_DATA RECORDS_:
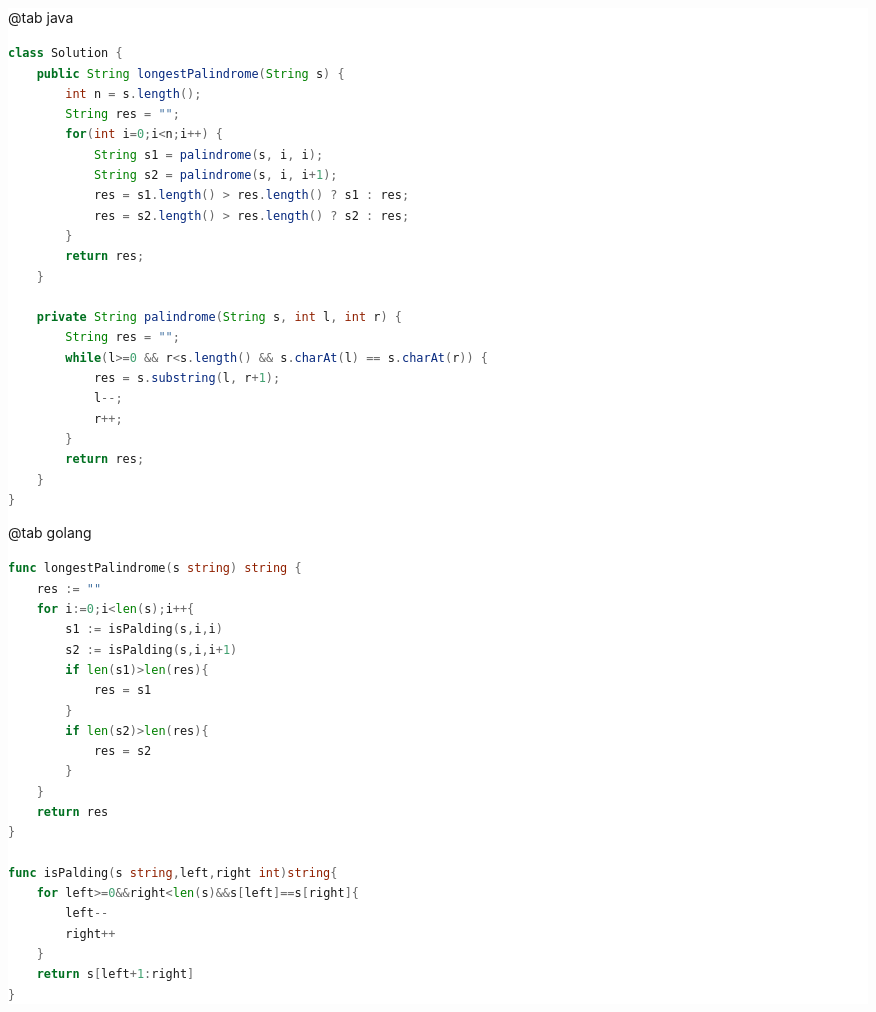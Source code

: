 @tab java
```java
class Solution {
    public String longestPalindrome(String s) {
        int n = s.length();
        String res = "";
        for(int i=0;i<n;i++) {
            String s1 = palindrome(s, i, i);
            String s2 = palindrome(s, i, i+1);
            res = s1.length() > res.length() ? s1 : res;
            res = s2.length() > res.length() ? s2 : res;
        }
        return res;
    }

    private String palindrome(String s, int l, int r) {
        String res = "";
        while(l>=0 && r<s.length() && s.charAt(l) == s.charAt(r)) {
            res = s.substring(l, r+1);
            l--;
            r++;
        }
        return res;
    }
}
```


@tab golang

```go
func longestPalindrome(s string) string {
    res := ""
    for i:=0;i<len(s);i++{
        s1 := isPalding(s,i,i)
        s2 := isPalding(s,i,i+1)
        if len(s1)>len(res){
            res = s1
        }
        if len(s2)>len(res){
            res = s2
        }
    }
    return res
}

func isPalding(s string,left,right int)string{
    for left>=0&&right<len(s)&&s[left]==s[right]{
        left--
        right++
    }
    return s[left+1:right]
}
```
...
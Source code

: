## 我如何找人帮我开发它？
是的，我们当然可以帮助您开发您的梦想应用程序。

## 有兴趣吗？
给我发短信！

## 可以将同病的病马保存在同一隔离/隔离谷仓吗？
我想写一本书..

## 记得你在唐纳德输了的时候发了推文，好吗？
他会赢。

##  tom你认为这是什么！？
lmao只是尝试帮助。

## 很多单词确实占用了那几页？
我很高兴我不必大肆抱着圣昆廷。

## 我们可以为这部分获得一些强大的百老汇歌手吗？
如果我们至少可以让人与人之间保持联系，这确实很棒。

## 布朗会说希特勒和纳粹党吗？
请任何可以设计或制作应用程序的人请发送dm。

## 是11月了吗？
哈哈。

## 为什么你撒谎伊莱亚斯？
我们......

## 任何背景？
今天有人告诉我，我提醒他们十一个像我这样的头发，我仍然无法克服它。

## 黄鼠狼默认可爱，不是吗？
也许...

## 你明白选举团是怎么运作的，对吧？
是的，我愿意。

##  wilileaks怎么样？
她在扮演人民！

_YOUR INSTRUCTIONS_: The required output is every line above that contains the string "func".

_SOLUTION TO THIS PROBLEM_:
func longestPalindrome(s string) string {
func isPalding(s string,left,right int)string{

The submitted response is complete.